== Segment start ==

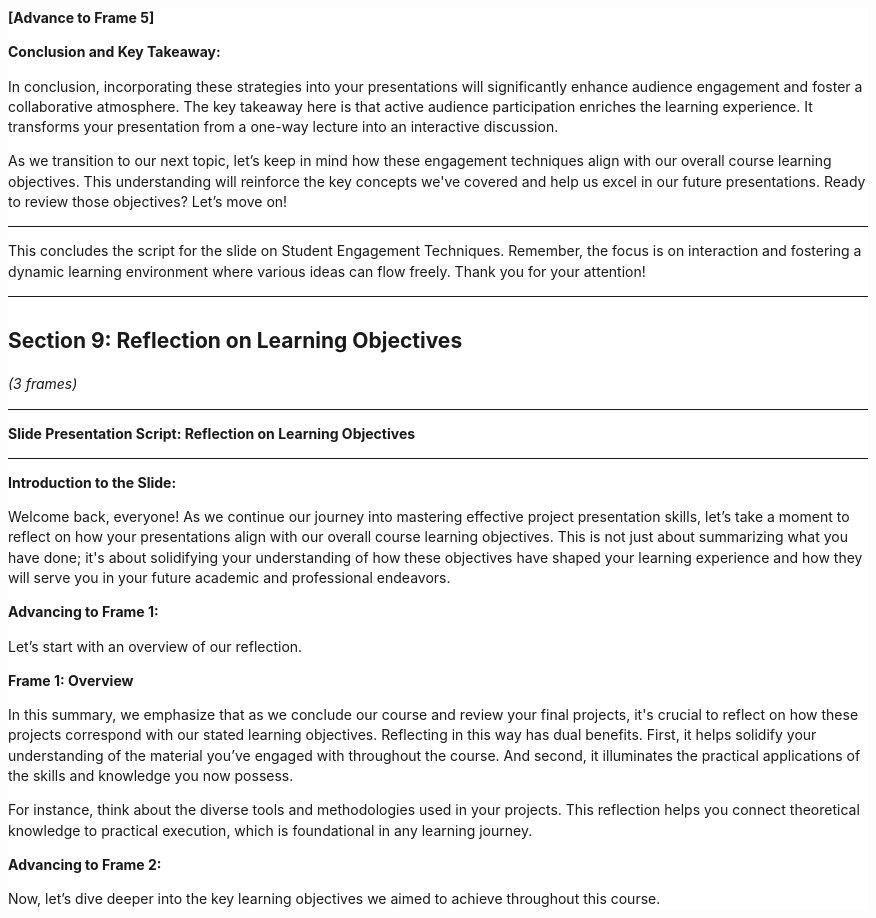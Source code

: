 **[Advance to Frame 5]**

**Conclusion and Key Takeaway:**

In conclusion, incorporating these strategies into your presentations will significantly enhance audience engagement and foster a collaborative atmosphere. The key takeaway here is that active audience participation enriches the learning experience. It transforms your presentation from a one-way lecture into an interactive discussion.

As we transition to our next topic, let’s keep in mind how these engagement techniques align with our overall course learning objectives. This understanding will reinforce the key concepts we've covered and help us excel in our future presentations. Ready to review those objectives? Let’s move on!

--- 

This concludes the script for the slide on Student Engagement Techniques. Remember, the focus is on interaction and fostering a dynamic learning environment where various ideas can flow freely. Thank you for your attention!

---

## Section 9: Reflection on Learning Objectives
*(3 frames)*

---

**Slide Presentation Script: Reflection on Learning Objectives**

---

**Introduction to the Slide:**

Welcome back, everyone! As we continue our journey into mastering effective project presentation skills, let’s take a moment to reflect on how your presentations align with our overall course learning objectives. This is not just about summarizing what you have done; it's about solidifying your understanding of how these objectives have shaped your learning experience and how they will serve you in your future academic and professional endeavors. 

**Advancing to Frame 1:**

Let’s start with an overview of our reflection.

**Frame 1: Overview**

In this summary, we emphasize that as we conclude our course and review your final projects, it's crucial to reflect on how these projects correspond with our stated learning objectives. Reflecting in this way has dual benefits. First, it helps solidify your understanding of the material you’ve engaged with throughout the course. And second, it illuminates the practical applications of the skills and knowledge you now possess. 

For instance, think about the diverse tools and methodologies used in your projects. This reflection helps you connect theoretical knowledge to practical execution, which is foundational in any learning journey.

**Advancing to Frame 2:**

Now, let’s dive deeper into the key learning objectives we aimed to achieve throughout this course.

== Segment end ==

Your answer must be the full listing, copied exactly, with no pictures in it.

◆ Solved exercise
Source code

: **[Advance to Frame 5]**

**Conclusion and Key Takeaway:**

In conclusion, incorporating these strategies into your presentations will significantly enhance audience engagement and foster a collaborative atmosphere. The key takeaway here is that active audience participation enriches the learning experience. It transforms your presentation from a one-way lecture into an interactive discussion.

As we transition to our next topic, let’s keep in mind how these engagement techniques align with our overall course learning objectives. This understanding will reinforce the key concepts we've covered and help us excel in our future presentations. Ready to review those objectives? Let’s move on!

--- 

This concludes the script for the slide on Student Engagement Techniques. Remember, the focus is on interaction and fostering a dynamic learning environment where various ideas can flow freely. Thank you for your attention!

---

## Section 9: Reflection on Learning Objectives
*(3 frames)*

---

**Slide Presentation Script: Reflection on Learning Objectives**

---

**Introduction to the Slide:**

Welcome back, everyone! As we continue our journey into mastering effective project presentation skills, let’s take a moment to reflect on how your presentations align with our overall course learning objectives. This is not just about summarizing what you have done; it's about solidifying your understanding of how these objectives have shaped your learning experience and how they will serve you in your future academic and professional endeavors. 

**Advancing to Frame 1:**

Let’s start with an overview of our reflection.

**Frame 1: Overview**

In this summary, we emphasize that as we conclude our course and review your final projects, it's crucial to reflect on how these projects correspond with our stated learning objectives. Reflecting in this way has dual benefits. First, it helps solidify your understanding of the material you’ve engaged with throughout the course. And second, it illuminates the practical applications of the skills and knowledge you now possess. 

For instance, think about the diverse tools and methodologies used in your projects. This reflection helps you connect theoretical knowledge to practical execution, which is foundational in any learning journey.

**Advancing to Frame 2:**

Now, let’s dive deeper into the key learning objectives we aimed to achieve throughout this course.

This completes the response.